---- DATASET
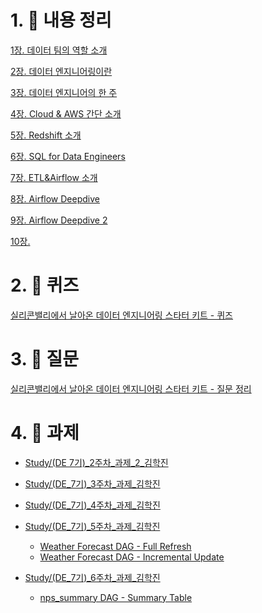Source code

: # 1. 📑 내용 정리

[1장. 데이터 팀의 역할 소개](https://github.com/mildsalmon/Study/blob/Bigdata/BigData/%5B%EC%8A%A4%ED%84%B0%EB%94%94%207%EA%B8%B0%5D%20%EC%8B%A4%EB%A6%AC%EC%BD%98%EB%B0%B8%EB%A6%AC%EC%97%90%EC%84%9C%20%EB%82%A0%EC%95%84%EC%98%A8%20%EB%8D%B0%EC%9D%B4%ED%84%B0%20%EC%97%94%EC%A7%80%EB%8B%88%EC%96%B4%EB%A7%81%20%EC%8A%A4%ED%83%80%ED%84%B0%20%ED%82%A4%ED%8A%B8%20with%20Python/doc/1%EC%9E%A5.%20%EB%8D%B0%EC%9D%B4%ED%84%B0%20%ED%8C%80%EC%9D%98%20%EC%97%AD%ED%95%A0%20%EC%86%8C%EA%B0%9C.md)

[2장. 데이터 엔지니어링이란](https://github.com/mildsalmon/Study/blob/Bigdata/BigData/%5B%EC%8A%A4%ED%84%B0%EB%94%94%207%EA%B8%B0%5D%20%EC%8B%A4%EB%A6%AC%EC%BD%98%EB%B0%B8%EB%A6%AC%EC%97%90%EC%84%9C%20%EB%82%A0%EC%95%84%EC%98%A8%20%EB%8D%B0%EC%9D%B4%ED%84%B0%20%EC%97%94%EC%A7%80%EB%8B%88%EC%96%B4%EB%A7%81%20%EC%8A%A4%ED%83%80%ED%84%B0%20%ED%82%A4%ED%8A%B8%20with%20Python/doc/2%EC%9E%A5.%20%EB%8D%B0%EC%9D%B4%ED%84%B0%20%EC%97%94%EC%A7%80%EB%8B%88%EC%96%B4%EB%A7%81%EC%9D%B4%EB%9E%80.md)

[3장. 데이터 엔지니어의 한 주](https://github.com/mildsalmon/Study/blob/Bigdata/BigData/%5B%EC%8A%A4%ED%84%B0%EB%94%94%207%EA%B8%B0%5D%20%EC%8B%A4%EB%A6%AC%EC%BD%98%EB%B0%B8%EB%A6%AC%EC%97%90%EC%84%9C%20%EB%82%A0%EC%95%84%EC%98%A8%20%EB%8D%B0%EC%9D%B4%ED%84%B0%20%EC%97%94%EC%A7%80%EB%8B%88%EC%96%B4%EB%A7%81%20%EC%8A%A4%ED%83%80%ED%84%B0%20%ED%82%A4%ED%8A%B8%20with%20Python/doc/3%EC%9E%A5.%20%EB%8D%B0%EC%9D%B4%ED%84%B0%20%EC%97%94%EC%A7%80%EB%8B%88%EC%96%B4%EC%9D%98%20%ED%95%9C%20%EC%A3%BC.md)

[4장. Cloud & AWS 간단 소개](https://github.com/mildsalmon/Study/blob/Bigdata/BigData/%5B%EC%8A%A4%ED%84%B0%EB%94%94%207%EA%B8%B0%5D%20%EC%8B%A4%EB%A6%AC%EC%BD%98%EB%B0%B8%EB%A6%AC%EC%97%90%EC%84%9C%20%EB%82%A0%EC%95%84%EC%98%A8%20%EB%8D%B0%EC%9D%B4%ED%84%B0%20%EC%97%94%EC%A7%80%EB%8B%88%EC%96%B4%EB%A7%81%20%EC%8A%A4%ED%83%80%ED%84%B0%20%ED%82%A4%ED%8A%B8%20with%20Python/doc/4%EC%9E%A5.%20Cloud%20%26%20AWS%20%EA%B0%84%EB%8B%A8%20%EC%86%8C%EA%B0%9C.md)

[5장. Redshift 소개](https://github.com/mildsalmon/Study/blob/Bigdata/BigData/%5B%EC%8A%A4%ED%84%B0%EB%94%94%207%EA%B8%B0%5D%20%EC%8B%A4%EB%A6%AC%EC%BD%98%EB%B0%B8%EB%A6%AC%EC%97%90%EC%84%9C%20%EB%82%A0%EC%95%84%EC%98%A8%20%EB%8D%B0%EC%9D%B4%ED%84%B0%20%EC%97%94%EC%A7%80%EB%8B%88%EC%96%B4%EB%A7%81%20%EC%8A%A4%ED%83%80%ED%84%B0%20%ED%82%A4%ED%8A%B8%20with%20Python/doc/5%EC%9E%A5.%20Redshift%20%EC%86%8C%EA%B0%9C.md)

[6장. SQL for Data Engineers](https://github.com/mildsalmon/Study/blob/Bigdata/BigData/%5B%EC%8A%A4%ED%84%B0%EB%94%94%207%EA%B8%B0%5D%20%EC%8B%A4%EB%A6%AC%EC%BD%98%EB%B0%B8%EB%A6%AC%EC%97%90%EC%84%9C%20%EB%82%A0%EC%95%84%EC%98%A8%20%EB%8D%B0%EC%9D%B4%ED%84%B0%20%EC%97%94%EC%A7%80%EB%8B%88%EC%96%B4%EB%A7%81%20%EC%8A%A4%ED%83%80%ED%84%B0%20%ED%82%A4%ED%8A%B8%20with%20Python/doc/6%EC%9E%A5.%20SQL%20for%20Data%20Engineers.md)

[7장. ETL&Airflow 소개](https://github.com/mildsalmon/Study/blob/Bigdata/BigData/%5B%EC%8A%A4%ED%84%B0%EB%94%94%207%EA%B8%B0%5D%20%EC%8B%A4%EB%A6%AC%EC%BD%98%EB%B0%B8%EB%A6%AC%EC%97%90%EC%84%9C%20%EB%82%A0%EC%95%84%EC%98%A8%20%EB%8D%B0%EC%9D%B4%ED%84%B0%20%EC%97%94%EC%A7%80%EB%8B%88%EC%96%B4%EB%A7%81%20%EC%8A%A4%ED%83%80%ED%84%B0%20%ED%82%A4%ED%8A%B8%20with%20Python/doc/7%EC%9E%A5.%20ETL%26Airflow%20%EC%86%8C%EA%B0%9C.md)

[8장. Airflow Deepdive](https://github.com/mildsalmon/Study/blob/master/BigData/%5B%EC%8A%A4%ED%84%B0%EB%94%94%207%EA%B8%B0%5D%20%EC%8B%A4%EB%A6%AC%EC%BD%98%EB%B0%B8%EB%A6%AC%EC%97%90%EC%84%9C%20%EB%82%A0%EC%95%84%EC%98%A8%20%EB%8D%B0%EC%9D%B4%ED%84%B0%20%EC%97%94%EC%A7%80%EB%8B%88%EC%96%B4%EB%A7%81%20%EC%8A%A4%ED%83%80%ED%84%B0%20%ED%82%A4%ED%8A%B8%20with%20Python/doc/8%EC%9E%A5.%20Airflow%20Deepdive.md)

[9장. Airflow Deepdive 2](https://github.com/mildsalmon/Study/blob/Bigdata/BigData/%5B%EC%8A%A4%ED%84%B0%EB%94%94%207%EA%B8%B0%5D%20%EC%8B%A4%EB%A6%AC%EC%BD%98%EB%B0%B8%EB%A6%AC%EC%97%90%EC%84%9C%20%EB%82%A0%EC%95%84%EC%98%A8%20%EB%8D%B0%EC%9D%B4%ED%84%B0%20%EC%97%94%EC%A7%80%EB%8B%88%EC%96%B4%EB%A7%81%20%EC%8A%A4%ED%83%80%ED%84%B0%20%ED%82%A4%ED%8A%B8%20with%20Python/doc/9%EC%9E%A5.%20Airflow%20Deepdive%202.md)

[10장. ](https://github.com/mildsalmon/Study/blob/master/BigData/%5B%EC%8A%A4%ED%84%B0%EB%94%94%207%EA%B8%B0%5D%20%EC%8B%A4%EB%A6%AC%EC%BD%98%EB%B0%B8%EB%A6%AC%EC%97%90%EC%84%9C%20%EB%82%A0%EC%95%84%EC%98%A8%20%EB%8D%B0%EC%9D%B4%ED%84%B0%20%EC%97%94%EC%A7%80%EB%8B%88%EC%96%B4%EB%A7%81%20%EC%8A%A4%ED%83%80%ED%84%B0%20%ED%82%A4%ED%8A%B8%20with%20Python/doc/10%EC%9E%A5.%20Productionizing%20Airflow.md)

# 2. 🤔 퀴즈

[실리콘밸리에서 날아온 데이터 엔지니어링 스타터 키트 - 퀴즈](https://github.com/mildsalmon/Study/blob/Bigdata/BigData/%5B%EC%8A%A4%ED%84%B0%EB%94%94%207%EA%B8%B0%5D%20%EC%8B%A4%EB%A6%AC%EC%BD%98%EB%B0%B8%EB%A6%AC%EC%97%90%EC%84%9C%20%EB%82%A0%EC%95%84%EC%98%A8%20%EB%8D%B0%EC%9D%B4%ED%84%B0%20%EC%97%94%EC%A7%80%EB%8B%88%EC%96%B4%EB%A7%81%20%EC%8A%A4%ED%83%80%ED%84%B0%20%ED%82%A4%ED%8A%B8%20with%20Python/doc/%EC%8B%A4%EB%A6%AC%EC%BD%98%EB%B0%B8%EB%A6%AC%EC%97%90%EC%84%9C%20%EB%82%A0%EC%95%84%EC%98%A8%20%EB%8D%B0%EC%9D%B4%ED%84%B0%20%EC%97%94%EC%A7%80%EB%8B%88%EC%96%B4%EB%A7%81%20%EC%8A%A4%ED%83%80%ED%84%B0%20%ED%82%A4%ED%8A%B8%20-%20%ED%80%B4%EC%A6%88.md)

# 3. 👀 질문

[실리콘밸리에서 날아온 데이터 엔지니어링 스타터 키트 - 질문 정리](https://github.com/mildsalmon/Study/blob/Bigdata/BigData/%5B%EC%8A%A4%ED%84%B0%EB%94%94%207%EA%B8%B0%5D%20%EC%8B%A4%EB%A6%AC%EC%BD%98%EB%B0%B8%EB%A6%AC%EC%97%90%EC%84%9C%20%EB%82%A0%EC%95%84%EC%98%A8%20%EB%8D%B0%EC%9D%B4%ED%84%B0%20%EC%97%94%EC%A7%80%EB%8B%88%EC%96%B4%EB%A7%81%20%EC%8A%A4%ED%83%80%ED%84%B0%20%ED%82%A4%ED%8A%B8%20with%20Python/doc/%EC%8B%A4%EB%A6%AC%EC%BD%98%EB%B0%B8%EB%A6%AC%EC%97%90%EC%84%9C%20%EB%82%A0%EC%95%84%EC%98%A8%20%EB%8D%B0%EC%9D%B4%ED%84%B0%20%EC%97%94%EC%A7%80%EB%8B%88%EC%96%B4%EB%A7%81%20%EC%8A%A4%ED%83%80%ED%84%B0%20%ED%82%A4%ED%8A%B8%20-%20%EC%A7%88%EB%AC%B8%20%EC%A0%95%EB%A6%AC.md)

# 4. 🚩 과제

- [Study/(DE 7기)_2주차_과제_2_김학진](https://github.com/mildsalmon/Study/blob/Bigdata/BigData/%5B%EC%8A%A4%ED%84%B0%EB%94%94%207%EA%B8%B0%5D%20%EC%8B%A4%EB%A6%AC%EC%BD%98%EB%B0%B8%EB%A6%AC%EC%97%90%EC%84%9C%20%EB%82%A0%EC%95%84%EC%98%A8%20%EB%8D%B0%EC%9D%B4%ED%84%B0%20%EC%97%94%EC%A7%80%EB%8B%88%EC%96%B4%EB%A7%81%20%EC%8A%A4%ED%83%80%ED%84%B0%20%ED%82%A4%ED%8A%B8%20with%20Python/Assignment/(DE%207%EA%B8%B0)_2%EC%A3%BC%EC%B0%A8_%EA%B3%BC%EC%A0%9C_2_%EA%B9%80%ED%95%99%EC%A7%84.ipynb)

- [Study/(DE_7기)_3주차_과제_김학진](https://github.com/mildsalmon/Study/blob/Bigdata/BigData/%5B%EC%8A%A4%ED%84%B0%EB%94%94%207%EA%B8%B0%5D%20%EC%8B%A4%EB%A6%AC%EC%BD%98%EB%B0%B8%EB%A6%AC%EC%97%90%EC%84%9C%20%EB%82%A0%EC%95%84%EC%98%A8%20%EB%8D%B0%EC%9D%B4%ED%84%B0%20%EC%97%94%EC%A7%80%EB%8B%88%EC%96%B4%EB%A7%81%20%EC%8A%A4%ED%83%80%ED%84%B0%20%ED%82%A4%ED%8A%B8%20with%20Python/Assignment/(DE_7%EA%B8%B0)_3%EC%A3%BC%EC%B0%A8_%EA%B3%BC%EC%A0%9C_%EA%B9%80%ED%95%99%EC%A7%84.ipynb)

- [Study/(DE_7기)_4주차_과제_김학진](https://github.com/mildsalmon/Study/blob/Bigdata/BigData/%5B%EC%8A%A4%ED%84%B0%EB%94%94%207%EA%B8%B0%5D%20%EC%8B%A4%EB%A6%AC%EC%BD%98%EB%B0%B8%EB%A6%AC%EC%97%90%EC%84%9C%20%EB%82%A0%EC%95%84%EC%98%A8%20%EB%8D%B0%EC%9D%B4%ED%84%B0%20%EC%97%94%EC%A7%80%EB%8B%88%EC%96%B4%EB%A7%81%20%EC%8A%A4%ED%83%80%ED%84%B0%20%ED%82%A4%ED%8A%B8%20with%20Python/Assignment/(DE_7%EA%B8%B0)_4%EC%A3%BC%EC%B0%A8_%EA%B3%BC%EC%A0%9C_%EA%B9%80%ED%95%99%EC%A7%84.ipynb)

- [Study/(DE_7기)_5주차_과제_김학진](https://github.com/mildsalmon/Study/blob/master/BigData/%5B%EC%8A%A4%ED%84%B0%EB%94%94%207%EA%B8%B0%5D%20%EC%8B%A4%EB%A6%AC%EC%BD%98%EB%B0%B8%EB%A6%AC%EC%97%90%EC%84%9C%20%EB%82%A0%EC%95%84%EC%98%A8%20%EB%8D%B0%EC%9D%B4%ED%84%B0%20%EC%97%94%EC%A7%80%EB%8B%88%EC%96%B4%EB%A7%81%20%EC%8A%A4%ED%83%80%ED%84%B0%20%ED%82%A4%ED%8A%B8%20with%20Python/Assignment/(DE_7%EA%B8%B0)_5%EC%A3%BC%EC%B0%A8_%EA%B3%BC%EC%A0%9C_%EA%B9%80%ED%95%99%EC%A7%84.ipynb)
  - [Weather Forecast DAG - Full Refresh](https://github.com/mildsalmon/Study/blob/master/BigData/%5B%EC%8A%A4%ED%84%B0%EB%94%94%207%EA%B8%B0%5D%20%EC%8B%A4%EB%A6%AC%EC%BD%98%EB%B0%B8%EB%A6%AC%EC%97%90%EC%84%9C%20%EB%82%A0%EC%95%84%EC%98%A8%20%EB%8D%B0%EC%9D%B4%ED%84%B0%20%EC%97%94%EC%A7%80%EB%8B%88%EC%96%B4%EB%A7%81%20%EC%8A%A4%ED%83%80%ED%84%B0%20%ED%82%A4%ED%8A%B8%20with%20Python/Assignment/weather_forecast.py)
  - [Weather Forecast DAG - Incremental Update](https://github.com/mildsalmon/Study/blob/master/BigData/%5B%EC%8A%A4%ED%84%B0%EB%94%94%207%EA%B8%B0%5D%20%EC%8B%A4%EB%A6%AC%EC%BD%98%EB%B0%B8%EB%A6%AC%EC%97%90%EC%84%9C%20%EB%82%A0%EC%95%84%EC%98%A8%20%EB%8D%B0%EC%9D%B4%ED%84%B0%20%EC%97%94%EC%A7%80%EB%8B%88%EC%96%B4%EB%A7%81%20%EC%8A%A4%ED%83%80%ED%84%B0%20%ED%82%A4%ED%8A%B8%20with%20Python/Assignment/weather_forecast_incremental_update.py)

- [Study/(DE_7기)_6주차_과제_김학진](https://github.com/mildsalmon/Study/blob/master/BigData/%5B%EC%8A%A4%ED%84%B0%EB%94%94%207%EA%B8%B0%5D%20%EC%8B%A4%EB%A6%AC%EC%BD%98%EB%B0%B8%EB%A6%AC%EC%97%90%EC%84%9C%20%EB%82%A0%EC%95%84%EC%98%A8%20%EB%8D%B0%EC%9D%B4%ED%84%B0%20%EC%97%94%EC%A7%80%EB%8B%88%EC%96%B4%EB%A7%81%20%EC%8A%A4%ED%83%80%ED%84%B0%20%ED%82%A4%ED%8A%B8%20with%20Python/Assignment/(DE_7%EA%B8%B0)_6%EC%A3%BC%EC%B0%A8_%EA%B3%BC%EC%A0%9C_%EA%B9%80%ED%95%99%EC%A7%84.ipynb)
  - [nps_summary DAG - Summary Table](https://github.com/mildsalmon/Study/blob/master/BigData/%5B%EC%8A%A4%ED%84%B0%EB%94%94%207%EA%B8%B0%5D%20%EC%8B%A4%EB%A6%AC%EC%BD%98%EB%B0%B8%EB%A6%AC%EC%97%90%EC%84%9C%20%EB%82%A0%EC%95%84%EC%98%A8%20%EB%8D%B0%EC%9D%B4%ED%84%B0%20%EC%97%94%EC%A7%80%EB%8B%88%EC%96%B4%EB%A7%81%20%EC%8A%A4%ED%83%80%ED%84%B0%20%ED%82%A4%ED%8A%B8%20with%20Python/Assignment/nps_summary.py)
--------
#### DESCRIPTION OF THE TASK
Once each line with "Weather" in the entries is counted, state the total and nothing else.

#### RESPONSE AREA
2